British Comedy Guide

Don't Forget To Write!

Anyone remember this? Late seventies sitcom with George Cole as a writer, Francis Matthews his annoyingly successful playwright neighbour and Gwen Watford his wife. I thought it was great at the time, but as far as I know it's never been repeated.

I certainly do remember this series. In fact I remember it from both sides of the screen as I am Gwen Watford's son (13 yrs old at the time it aired). As far as I know no repeats of this series have ever been aired.

Sounds rather interesting. Don't suppose you would have recordings of the show by any chance?

According to the IMDb database, the recordings do still exist in the BBC archive and also possibly at York University. It was unusual for its time, in that it ran for 50 minutes, had no audience or laughter track, and was made by the Drama Department, not Comedy.

The Financial Times TV critic apparently listed it as one of the top 10 sitcoms ever made.
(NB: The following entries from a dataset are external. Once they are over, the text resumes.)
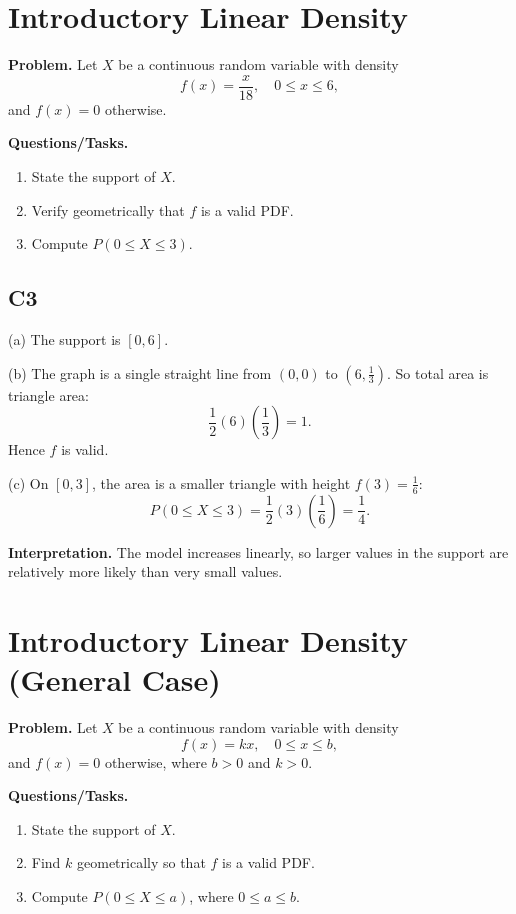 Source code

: \section{Introductory Linear Density}

\textbf{Problem.}
Let $X$ be a continuous random variable with density
\[
f(x)=\frac{x}{18},\quad 0\le x\le 6,
\]
and $f(x)=0$ otherwise.

\textbf{Questions/Tasks.}
\begin{enumerate}[label=(\alph*)]
\item State the support of $X$.
\item Verify geometrically that $f$ is a valid PDF.
\item Compute $P(0\le X\le 3)$.
\end{enumerate}

\subsection*{C3}
(a) The support is $[0,6]$.

(b) The graph is a single straight line from $(0,0)$ to $(6,\tfrac13)$.
So total area is triangle area:
\[
\frac12(6)\left(\frac13\right)=1.
\]
Hence $f$ is valid.

(c) On $[0,3]$, the area is a smaller triangle with height $f(3)=\frac16$:
\[
P(0\le X\le 3)=\frac12(3)\left(\frac16\right)=\frac14.
\]

\textbf{Interpretation.}
The model increases linearly, so larger values in the support are relatively more likely than very small values.

\section{Introductory Linear Density (General Case)}

\textbf{Problem.}
Let $X$ be a continuous random variable with density
\[
f(x)=kx,\quad 0\le x\le b,
\]
and $f(x)=0$ otherwise, where $b>0$ and $k>0$.

\textbf{Questions/Tasks.}
\begin{enumerate}[label=(\alph*)]
	\item State the support of $X$.
	\item Find $k$ geometrically so that $f$ is a valid PDF.
	\item Compute $P(0\le X\le a)$, where $0\le a\le b$.
\end{enumerate}

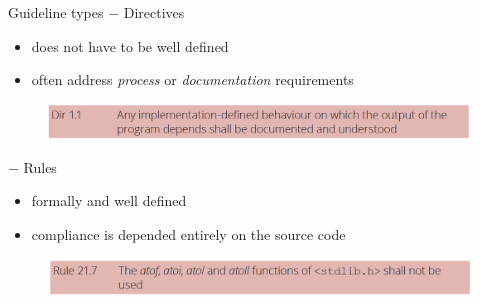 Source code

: \documentclass[t]{beamer} %
\begin{document}



\begin{frame}{Guideline types}
	        $-$ Directives
	            \begin{itemize}
	                \item does not have to be well defined
	                \item often address \textit{process} or \textit{documentation} requirements
	            \end{itemize}{}
	            \begin{figure}[h]
                \includegraphics[width=\textwidth]{dirdoc.PNG}
                \end{figure}
	         $-$ Rules
	            \begin{itemize}
	                \item formally and well defined
	                \item compliance is depended entirely on the source code %
	            \end{itemize}
	             \begin{figure}[h]
                \includegraphics[width=\textwidth]{rule1.PNG}
                \end{figure}
\end{frame}
\end{document}
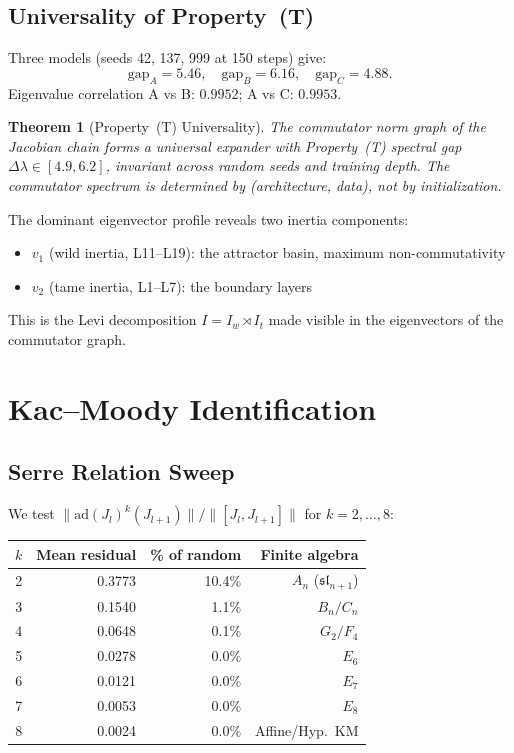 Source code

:\documentclass[11pt,a4paper]{article}
\newtheorem{theorem}{Theorem}
\begin{document}
\subsection{Universality of Property~(T)}

Three models (seeds 42, 137, 999 at 150 steps) give:
\[
\text{gap}_A = 5.46, \quad \text{gap}_B = 6.16, \quad \text{gap}_C = 4.88.
\]
Eigenvalue correlation A vs B: $0.9952$; A vs C: $0.9953$.

\begin{theorem}[Property~(T) Universality]
The commutator norm graph of the Jacobian chain forms a universal expander
with Property~(T) spectral gap $\Delta\lambda \in [4.9, 6.2]$, invariant
across random seeds and training depth. The commutator spectrum is
determined by (architecture, data), not by initialization.
\end{theorem}

The dominant eigenvector profile reveals two inertia components:
\begin{itemize}
  \item $v_1$ (wild inertia, L11--L19): the attractor basin,
        maximum non-commutativity
  \item $v_2$ (tame inertia, L1--L7): the boundary layers
\end{itemize}

This is the Levi decomposition $I = I_w \rtimes I_t$ made visible in the
eigenvectors of the commutator graph.

\section{Kac--Moody Identification}
\label{sec:kacmoody}

\subsection{Serre Relation Sweep}

We test $\|\text{ad}(J_l)^k(J_{l+1})\| / \|[J_l, J_{l+1}]\|$ for $k = 2,\ldots,8$:

\begin{center}
\begin{tabular}{rrrr}
\toprule
$k$ & Mean residual & \% of random & Finite algebra \\
\midrule
2 & 0.3773 & 10.4\% & $A_n$ ($\mathfrak{sl}_{n+1}$) \\
3 & 0.1540 & 1.1\% & $B_n/C_n$ \\
4 & 0.0648 & 0.1\% & $G_2 / F_4$ \\
5 & 0.0278 & 0.0\% & $E_6$ \\
6 & 0.0121 & 0.0\% & $E_7$ \\
7 & 0.0053 & 0.0\% & $E_8$ \\
8 & 0.0024 & 0.0\% & Affine/Hyp.\ KM \\
\bottomrule
\end{tabular}
\end{center}
\end{document}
So of course it's never been repeated.

I'd love to see it again, just to find out whether it's as good as I remember. Both George Cole and Gwen Watford I recall as being brilliant.

I'm sure it would speak to many of the comedy writers here, about the misery of facing rejection in the neighbourhood of a far more successful colleague.

Quote: John Kelly @ August 6 2008, 6:33 PM BST

Anyone remember this? Late seventies sitcom with George Cole as a writer, Francis Matthews his annoyingly successful playwright neighbour and Gwen Watford his wife. I thought it was great at the time, but as far as I know it's never been repeated.

I have a very vague memory of this (possibly my grandad recorded some of them).

Wasn't it constantly in a crappy front room set?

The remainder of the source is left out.